Employers that have done their homework and are serious contenders will have well-thought-out answers here. If they aren’t there yet -- be patient. It takes time to turn a huge ship around.

Starting a Practice (The Basics)

Financial Considerations

Money is perhaps the number one consideration after your why that will ensure your DPC success. Prior to giving notice and quitting your present job, you must have a very strong grasp of your personal and professional financial situation. 

There are innumerable tools to help with financial planning, and a brief online search will open a world of financial self-help for you to explore.

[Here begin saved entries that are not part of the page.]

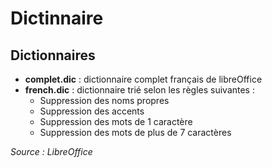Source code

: # Dictinnaire

## Dictionnaires
* **complet.dic** : dictionnaire complet français de libreOffice
* **french.dic** : dictionnaire trié selon les règles suivantes : 
    * Suppression des noms propres
    * Suppression des accents
    * Suppression des mots de 1 caractère
    * Suppression des mots de plus de 7 caractères

*Source : LibreOffice*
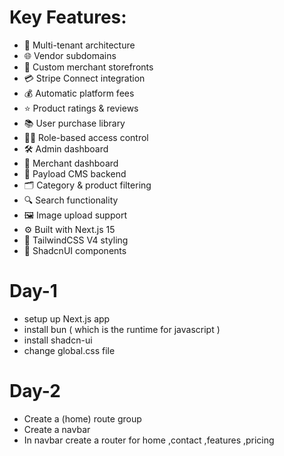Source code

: 






# Key Features:

- 🏬 Multi-tenant architecture
- 🌐 Vendor subdomains
- 🎨 Custom merchant storefronts
- 💳 Stripe Connect integration
- 💰 Automatic platform fees
- ⭐ Product ratings & reviews
- 📚 User purchase library
- 🧑‍💼 Role-based access control
- 🛠️ Admin dashboard
- 🧾 Merchant dashboard
- 🧱 Payload CMS backend
- 🗂️ Category & product filtering
- 🔍 Search functionality
- 🖼️ Image upload support
- ⚙️ Built with Next.js 15
- 🎨 TailwindCSS V4 styling
- 💅 ShadcnUI components


# Day-1

- setup up Next.js app
- install bun ( which is the runtime for javascript )
- install shadcn-ui
- change global.css file

# Day-2

- Create a (home) route group
- Create a navbar 
- In navbar create a router for home ,contact ,features ,pricing
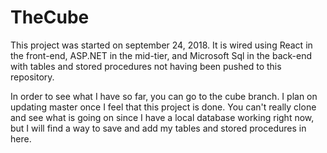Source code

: # TheCube

This project was started on september 24, 2018.  It is wired using React in the front-end, ASP.NET in the mid-tier, and Microsoft Sql in the back-end with tables and stored procedures not having been pushed to this repository.

In order to see what I have so far, you can go to the cube branch.  I plan on updating master once I feel that this project is done.  You can't really clone and see what is going on since I have a local database working right now, but I will find a way to save and add my tables and stored procedures in here.
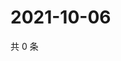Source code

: # 2021-10-06

共 0 条

<!-- BEGIN WEIBO -->
<!-- 最后更新时间 Wed Oct 06 2021 10:23:24 GMT+0800 (China Standard Time) -->

<!-- END WEIBO -->
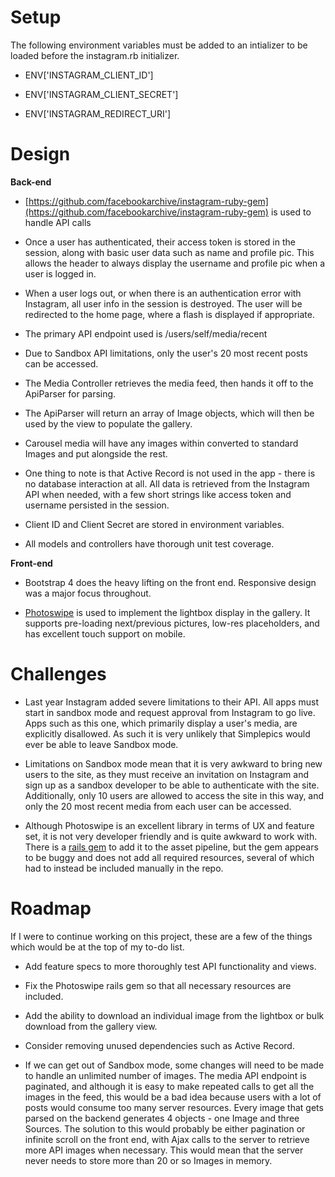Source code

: # Setup

The following environment variables must be added to an intializer to be loaded before the instagram.rb initializer.

- ENV['INSTAGRAM_CLIENT_ID']

- ENV['INSTAGRAM_CLIENT_SECRET']

- ENV['INSTAGRAM_REDIRECT_URI']



# Design

**Back-end**

- [https://github.com/facebookarchive/instagram-ruby-gem](https://github.com/facebookarchive/instagram-ruby-gem) is used to handle API calls

- Once a user has authenticated, their access token is stored in the session, along with basic user data such as name and profile pic. This allows the header to always display the username and profile pic when a user is logged in.

- When a user logs out, or when there is an authentication error with Instagram, all user info in the session is destroyed. The user will be redirected to the home page, where a flash is displayed if appropriate.

- The primary API endpoint used is /users/self/media/recent

- Due to Sandbox API limitations, only the user&#39;s 20 most recent posts can be accessed.

- The Media Controller retrieves the media feed, then hands it off to the ApiParser for parsing.

- The ApiParser will return an array of Image objects, which will then be used by the view to populate the gallery.

- Carousel media will have any images within converted to standard Images and put alongside the rest.

- One thing to note is that Active Record is not used in the app - there is no database interaction at all. All data is retrieved from the Instagram API when needed, with a few short strings like access token and username persisted in the session.

- Client ID and Client Secret are stored in environment variables.

- All models and controllers have thorough unit test coverage.



**Front-end**

- Bootstrap 4 does the heavy lifting on the front end. Responsive design was a major focus throughout.

- [Photoswipe](http://photoswipe.com/) is used to implement the lightbox display in the gallery. It supports pre-loading next/previous pictures, low-res placeholders, and has excellent touch support on mobile.

# Challenges

- Last year Instagram added severe limitations to their API. All apps must start in sandbox mode and request approval from Instagram to go live. Apps such as this one, which primarily display a user&#39;s media, are explicitly disallowed. As such it is very unlikely that Simplepics would ever be able to leave Sandbox mode.

- Limitations on Sandbox mode mean that it is very awkward to bring new users to the site, as they must receive an invitation on Instagram and sign up as a sandbox developer to be able to authenticate with the site. Additionally, only 10 users are allowed to access the site in this way, and only the 20 most recent media from each user can be accessed.

- Although Photoswipe is an excellent library in terms of UX and feature set, it is not very developer friendly and is quite awkward to work with. There is a [rails gem](https://github.com/skakri/photoswipe-rails) to add it to the asset pipeline, but the gem appears to be buggy and does not add all required resources, several of which had to instead be included manually in the repo.



# Roadmap

If I were to continue working on this project, these are a few of the things which would be at the top of my to-do list.

- Add feature specs to more thoroughly test API functionality and views.

- Fix the Photoswipe rails gem so that all necessary resources are included.

- Add the ability to download an individual image from the lightbox or bulk download from the gallery view.

- Consider removing unused dependencies such as Active Record.

- If we can get out of Sandbox mode, some changes will need to be made to handle an unlimited number  of images. The media API endpoint is paginated, and although it is easy to make repeated calls to get all the images in the feed, this would be a bad idea because users with a lot of posts would consume too many server resources. Every image that gets parsed on the backend generates 4 objects - one Image and three Sources. The solution to this would probably be either pagination or infinite scroll on the front end, with Ajax calls to the server to retrieve more API images when necessary. This would mean that the server never needs to store more than 20 or so Images in memory.
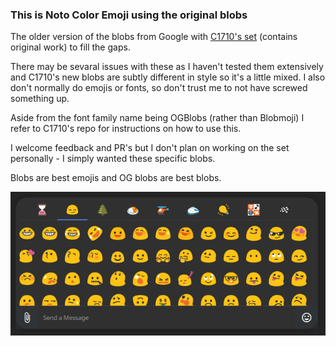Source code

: 
### This is Noto Color Emoji using the original blobs

The older version of the blobs from Google with [C1710's set](https://github.com/C1710/blobmoji) (contains original work) to fill the gaps.

There may be sevaral issues with these as I haven't tested them extensively and C1710's new blobs are subtly different in style so it's a little mixed. I also don't normally do emojis or fonts, so don't trust me to not have screwed something up. 

Aside from the font family name being OGBlobs (rather than Blobmoji) I refer to C1710's repo for instructions on how to use this.

I welcome feedback and PR's but I don't plan on working on the set personally - I simply wanted these specific blobs.

Blobs are best emojis and OG blobs are best blobs.

![OGBlobs in Spectral](images/OGBlobs-in-Spectral.png)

At the least, you should consider addressing the following:

  • Figure out your home budget. Or -- taking a step back -- look back at several months’ worth of spending and income. Where is your money going?
  • Get your debt under control. Refinance, consolidate, and pay off credit cards.
  • Come up with a plan to stop adding to your debt.
  • Think about what financial resources you have: a benefactor? Access to free office space? A DPC doctor near you looking to partner? A spouse who has a stable income?
  • Sell what you don’t need: switch neighborhoods, change schools, sell a car. What can you change to have more money available to you?
  • Make it rain while you can: there are a lot of jobs in medicine that are temporary and pay well. These jobs might be a tool to help you create a more secure financial foundation. Review this Member Only article for more about Moonlighting and Side Hustles options.

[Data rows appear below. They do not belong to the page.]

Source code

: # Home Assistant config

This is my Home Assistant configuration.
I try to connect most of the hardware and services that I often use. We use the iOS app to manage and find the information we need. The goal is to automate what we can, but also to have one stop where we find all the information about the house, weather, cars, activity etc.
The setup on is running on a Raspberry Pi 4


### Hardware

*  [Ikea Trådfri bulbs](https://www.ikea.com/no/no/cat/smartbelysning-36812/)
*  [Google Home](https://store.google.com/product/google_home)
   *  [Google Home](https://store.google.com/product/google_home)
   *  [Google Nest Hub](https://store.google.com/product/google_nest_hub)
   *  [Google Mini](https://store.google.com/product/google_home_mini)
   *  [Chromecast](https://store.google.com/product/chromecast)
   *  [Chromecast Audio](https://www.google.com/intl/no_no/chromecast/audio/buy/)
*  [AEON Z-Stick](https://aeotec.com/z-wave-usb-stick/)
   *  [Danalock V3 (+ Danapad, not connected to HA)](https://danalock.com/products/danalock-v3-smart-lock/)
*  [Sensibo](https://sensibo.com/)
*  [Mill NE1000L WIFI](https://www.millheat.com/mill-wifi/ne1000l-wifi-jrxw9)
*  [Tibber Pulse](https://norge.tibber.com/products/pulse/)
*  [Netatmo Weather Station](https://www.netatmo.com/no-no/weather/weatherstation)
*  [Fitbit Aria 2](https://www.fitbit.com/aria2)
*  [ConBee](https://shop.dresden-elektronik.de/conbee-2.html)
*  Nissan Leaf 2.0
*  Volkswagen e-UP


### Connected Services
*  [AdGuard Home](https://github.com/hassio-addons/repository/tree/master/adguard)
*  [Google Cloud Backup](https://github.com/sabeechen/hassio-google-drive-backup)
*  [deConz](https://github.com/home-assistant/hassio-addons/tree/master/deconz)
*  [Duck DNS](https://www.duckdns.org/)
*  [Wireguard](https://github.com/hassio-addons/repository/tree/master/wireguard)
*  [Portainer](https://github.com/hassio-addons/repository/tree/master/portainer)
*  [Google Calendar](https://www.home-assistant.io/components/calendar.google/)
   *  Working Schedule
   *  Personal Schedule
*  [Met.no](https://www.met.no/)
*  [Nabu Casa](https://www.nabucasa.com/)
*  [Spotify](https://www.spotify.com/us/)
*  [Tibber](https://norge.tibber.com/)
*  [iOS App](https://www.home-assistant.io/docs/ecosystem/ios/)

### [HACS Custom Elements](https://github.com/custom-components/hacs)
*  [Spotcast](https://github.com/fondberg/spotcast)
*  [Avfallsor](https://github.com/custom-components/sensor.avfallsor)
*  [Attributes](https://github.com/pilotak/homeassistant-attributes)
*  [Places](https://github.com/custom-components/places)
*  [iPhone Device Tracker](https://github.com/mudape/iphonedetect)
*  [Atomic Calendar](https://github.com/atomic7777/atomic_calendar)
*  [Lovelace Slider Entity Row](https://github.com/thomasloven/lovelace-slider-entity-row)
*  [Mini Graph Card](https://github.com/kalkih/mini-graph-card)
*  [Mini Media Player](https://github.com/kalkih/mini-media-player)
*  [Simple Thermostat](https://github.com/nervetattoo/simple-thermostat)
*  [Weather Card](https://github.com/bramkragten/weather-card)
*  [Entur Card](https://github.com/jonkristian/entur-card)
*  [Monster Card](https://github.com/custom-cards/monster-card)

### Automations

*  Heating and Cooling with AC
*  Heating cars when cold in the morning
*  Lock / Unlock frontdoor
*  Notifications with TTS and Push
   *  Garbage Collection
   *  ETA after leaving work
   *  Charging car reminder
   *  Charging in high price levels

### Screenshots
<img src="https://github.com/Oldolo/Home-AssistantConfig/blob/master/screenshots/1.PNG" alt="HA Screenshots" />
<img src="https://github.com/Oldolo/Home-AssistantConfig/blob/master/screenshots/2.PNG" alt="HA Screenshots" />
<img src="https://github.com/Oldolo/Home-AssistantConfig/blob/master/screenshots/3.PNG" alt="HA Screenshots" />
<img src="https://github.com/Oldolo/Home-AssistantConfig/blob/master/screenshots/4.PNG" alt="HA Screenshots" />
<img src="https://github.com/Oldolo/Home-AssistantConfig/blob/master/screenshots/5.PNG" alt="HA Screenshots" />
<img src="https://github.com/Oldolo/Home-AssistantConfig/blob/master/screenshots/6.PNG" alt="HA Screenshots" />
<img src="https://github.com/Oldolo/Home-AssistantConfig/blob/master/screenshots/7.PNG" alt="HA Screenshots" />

The general saying for new small businesses is to plan for minimal to no profit for at least three years. This has not necessarily been the case for DPC startups, but in terms of managing money, if you chose to leave an employed position with a secure income and open your own practice, you need to plan for a dramatically different financial future. Stop spending; start saving now!

Starting a Practice (The Basics)

Federal and State Regulation

When starting your business, you’ll need to make sure to know what falls under federal versus state regulations in running your DPC practice. 

FEDERAL CONSIDERATIONS

Medicare and opt-out issues fall under federal regulation. The rules for opt-out or billing Medicare are the same across the country. 

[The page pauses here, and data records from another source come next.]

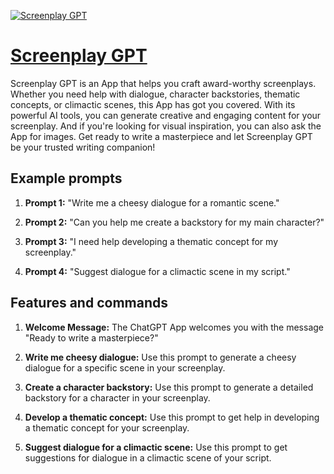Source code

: [![Screenplay GPT](https://files.oaiusercontent.com/file-O150SCAXAQoJSPeQ5EV5TFxT?se=2123-10-17T02%3A28%3A22Z&sp=r&sv=2021-08-06&sr=b&rscc=max-age%3D31536000%2C%20immutable&rscd=attachment%3B%20filename%3D1f1fd8c7-42dd-4e8b-af6b-020bed1f8f74.png&sig=%2B8jrApWXSd6Hp9%2Bf6EDilSLPlJiBtJiQfp67E7nSX20%3D)](https://chat.openai.com/g/g-INlwuHdxU-screenplay-gpt)

# [Screenplay GPT](https://chat.openai.com/g/g-INlwuHdxU-screenplay-gpt)

Screenplay GPT is an App that helps you craft award-worthy screenplays. Whether you need help with dialogue, character backstories, thematic concepts, or climactic scenes, this App has got you covered. With its powerful AI tools, you can generate creative and engaging content for your screenplay. And if you're looking for visual inspiration, you can also ask the App for images. Get ready to write a masterpiece and let Screenplay GPT be your trusted writing companion!

## Example prompts

1. **Prompt 1:** "Write me a cheesy dialogue for a romantic scene."

2. **Prompt 2:** "Can you help me create a backstory for my main character?"

3. **Prompt 3:** "I need help developing a thematic concept for my screenplay."

4. **Prompt 4:** "Suggest dialogue for a climactic scene in my script."

## Features and commands

1. **Welcome Message:** The ChatGPT App welcomes you with the message "Ready to write a masterpiece?"

2. **Write me cheesy dialogue:** Use this prompt to generate a cheesy dialogue for a specific scene in your screenplay.

3. **Create a character backstory:** Use this prompt to generate a detailed backstory for a character in your screenplay.

4. **Develop a thematic concept:** Use this prompt to get help in developing a thematic concept for your screenplay.

5. **Suggest dialogue for a climactic scene:** Use this prompt to get suggestions for dialogue in a climactic scene of your script.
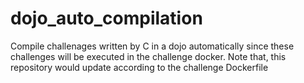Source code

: # dojo_auto_compilation
Compile challenages written by C in a dojo automatically since these challenges will be executed in the challenge docker. Note that, this repository would update according to the challenge Dockerfile
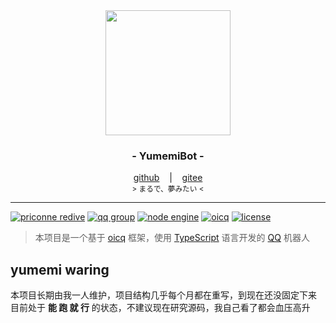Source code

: <div align="center">
    <img src="https://docs.littlemaple.club/public/images/avatar/yumemi.png" width="200"/>
    <h3>
        - YumemiBot -
    </h3>
    <span>
        <a href="https://github.com/dcyuki/yumemi_bot" target="_blank">github</a>
    </span> 
    &nbsp;&nbsp; | &nbsp;&nbsp;
    <span>
        <a href="https://gitee.com/dc_yuki/yumemi_bot" target="_blank">gitee</a>
    </span> <br />
    <small> &gt; まるで、夢みたい &lt; </small> <br />
</div>

*****

[![priconne redive](https://img.shields.io/badge/%E3%83%97%E3%83%AA%E3%83%B3%E3%82%BB%E3%82%B9%E3%82%B3%E3%83%8D%E3%82%AF%E3%83%88-Re%3ADive-white?style=social&logo=data:image/png;base64,iVBORw0KGgoAAAANSUhEUgAAACAAAAAgCAMAAABEpIrGAAAABGdBTUEAALGPC%2FxhBQAAACBjSFJNAAB6JgAAgIQAAPoAAACA6AAAdTAAAOpgAAA6mAAAF3CculE8AAABSlBMVEX%2F%2F%2F%2F1UpH1UpH1UpH1UpH1UpH1UpH1UpH1UpH1UpH1UpH1UpH1UpH1UpH1UpH1UpH1UpH1UpH1UpH1UpH1UpH1UpH1UpH1UpH1UpH1UpH1UpH1UpH1UpH1UpH1UpH1UpH1UpH1UpH1UpH1UpH1UpH1UpH1UpH1UpH1UpH1UpH1UpH1UpH1UpH1UpH1UpH1UpH1UpH1UpH1UpH1UpH1UpH1UpH1UpH1UpH1UpH1UpH1UpH1UpH1UpH1UpH1UpH1UpH1UpH1UpH1UpH1UpH1UpH1UpH1UpH1UpH1UpH1UpH1UpH1UpH1UpH1UpH1UpH1UpH1UpH1UpH1UpH1UpH1UpH1UpH1UpH1UpH1UpH1UpH1UpH1UpH1UpH1UpH1UpH1UpH1UpH1UpH1UpH1UpH1UpH1UpH1UpH1UpH1UpH1UpH1UpH1UpH1UpH%2F%2F%2F%2BQAc1iAAAAbHRSTlMAAAtOkbLJzLeYWxYQjev3oyLq%2BnqLtImwT4QF%2BKlKQ44rirqMyAF0KSFGeJKAoUEg8LOivbE1gxMEb1OP1cE9FREGGOPCNxQS5JwcB2x52JedhlItmYLAdSytDDMuZaXLxZaq%2Fj4fcKvZzX%2BVYCqxAAAAAWJLR0QAiAUdSAAAAAd0SU1FB%2BUHAgwRA1G%2Bv8QAAAFESURBVDjLY2CgC2CEAiZmFlY2dg5OLm6YCIoCHl6%2BHCjgFxDEVMAllIMEhEXQFYjmoAExVAXiORhAAlmBZA4WIIVQIC0DE5SVk1eAq1CEK1CCCSmDLFaB8VRhCtSEYULqIAUacCM0oQq04CKsIAXaCFdAFehAuBy6ejL6jIwGhka6xhARE6gCU7i3zMwtLK2sgQwbsJAtVIEdmGcPDjsHRycQ5QwWcoEqcAXz3MAKHN3BlAdYyBOqQAzM8wKKe2s7%2BPiCVPqBhfyhCgIgTgq0DuILZmQMEQq1DoOIhEMVMMP95QoyHh5sObxQBT5wkQiQgkg4NwQW1IEwkSiUgPKHx0U0XE9gTKwunOOGiO44bNHthZxg4jHlE1CTXCC6fKITWqKNQJVPwkz2GskpiPBIxZIvGBnT0jNUMzOzJLIV0TIOjQEAe%2FGzgoDvmDIAAAAldEVYdGRhdGU6Y3JlYXRlADIwMjEtMDctMDJUMTI6MTc6MDMrMDM6MDArdontAAAAJXRFWHRkYXRlOm1vZGlmeQAyMDIxLTA3LTAyVDEyOjE3OjAzKzAzOjAwWisxUQAAAABJRU5ErkJggg%3D%3D)](https://priconne-redive.jp/)
[![qq group](https://img.shields.io/badge/qq-1030982964-white?style=social&logo=TencentQQ&logoColor=000000)](https://jq.qq.com/?_wv=1027&k=3hcWCnhq)
[![node engine](https://img.shields.io/badge/node-%3E%3D12.16-white?style=social&logo=Node.js)](https://nodejs.org)
[![oicq](https://img.shields.io/badge/oicq-%3E%3D1.17.3-white?style=social&logo=JavaScript)](https://github.com/takayama-lily/oicq)
[![license](https://img.shields.io/badge/license-GPL--3.0-white?style=social&logo=GNUPrivacyGuard)](https://spdx.org/licenses/GPL-3.0-or-later)

> 本项目是一个基于 [oicq](https://github.com/takayama-lily/oicq) 框架，使用 [TypeScript](https://www.typescriptlang.org/) 语言开发的 [QQ](https://im.qq.com/) 机器人

## yumemi waring
本项目长期由我一人维护，项目结构几乎每个月都在重写，到现在还没固定下来  
目前处于 **能 跑 就 行** 的状态，不建议现在研究源码，我自己看了都会血压高升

OSHA is federally regulated. One thing to note is that if you are a solo micro practice with no employees, you do not have to comply with any OSHA standards. OSHA

All relevant federal healthcare laws still apply to DPC.

STATE REGULATIONS

  1. Medicaid regulations are state-specific and you will need to find the rules for seeing Medicaid patients under your state laws. There are a handful of states that have an application for “referring and ordering status only,” which makes caring for Medicaid patients a bit easier. As part of the ACA, if you do not actively enroll with Medicaid, you are usually not able to order tests or imaging studies or refer patients to specialists. Despite this, some states are a little more lenient regarding this while others completely ban Medicaid patients from privately contracting with physicians. You should contact your state for their specific regulations before you start seeing Medicaid patients. Check out DPC Frontier for more information on Medicaid.
  2. Many states have DPC-specific legislation that protects DPC practices from being treated and governed as insurance. For a list of the laws in your state, see DPC Frontier’s State-by-State guide.
  3. Dispensing laws also differ by state, and while most states allow for physician in-office dispensing, several states do not allow dispensing. There are many different types of laws regarding how you dispense, whether you need a permit or need to register, and who is allowed to dispense (MD/DO vs. all providers). DPC Frontier has guidance on dispensing medications here.

Laws vary by state. As of 2021, 19 states have “direct billing laws,” 8 states have anti-mark up laws, and 16 states have disclosure laws. “Direct billing” means that the lab is required to directly bill the patient and may not bill the primary care physician (which would be “client billing”). Unfortunately, this often means that the patient receives an inflated bill. In states with disclosure laws, you must alert patients, either on your website or on your billing, that your wholesale costs are available to them upon request. Read more on pathology services on DPC Frontier.

Intro

FAQs

1) How long does it take to open a DPC practice?

As the saying goes, “If you’ve seen one DPC, you’ve seen one DPC.” There are so many variables that influence this timeline. If a doctor is starting out her DPC only making housecalls, she only needs to set up the legal end of the business and dust off her doctor bag. Theoretically such a practice could open in a month. If a doctor decides to build a 3,000 square foot clinic from the ground up, hire staff, etc. it could take a year or two. Obviously, the average would fall somewhere in between. Many docs begin planning their DPC while still working inside the system in their free time, so the process can get a bit protracted. Conversely, some docs have given 3 months notice at their employed position, and the thought of having zero income in 90 days is highly motivational to get everything done!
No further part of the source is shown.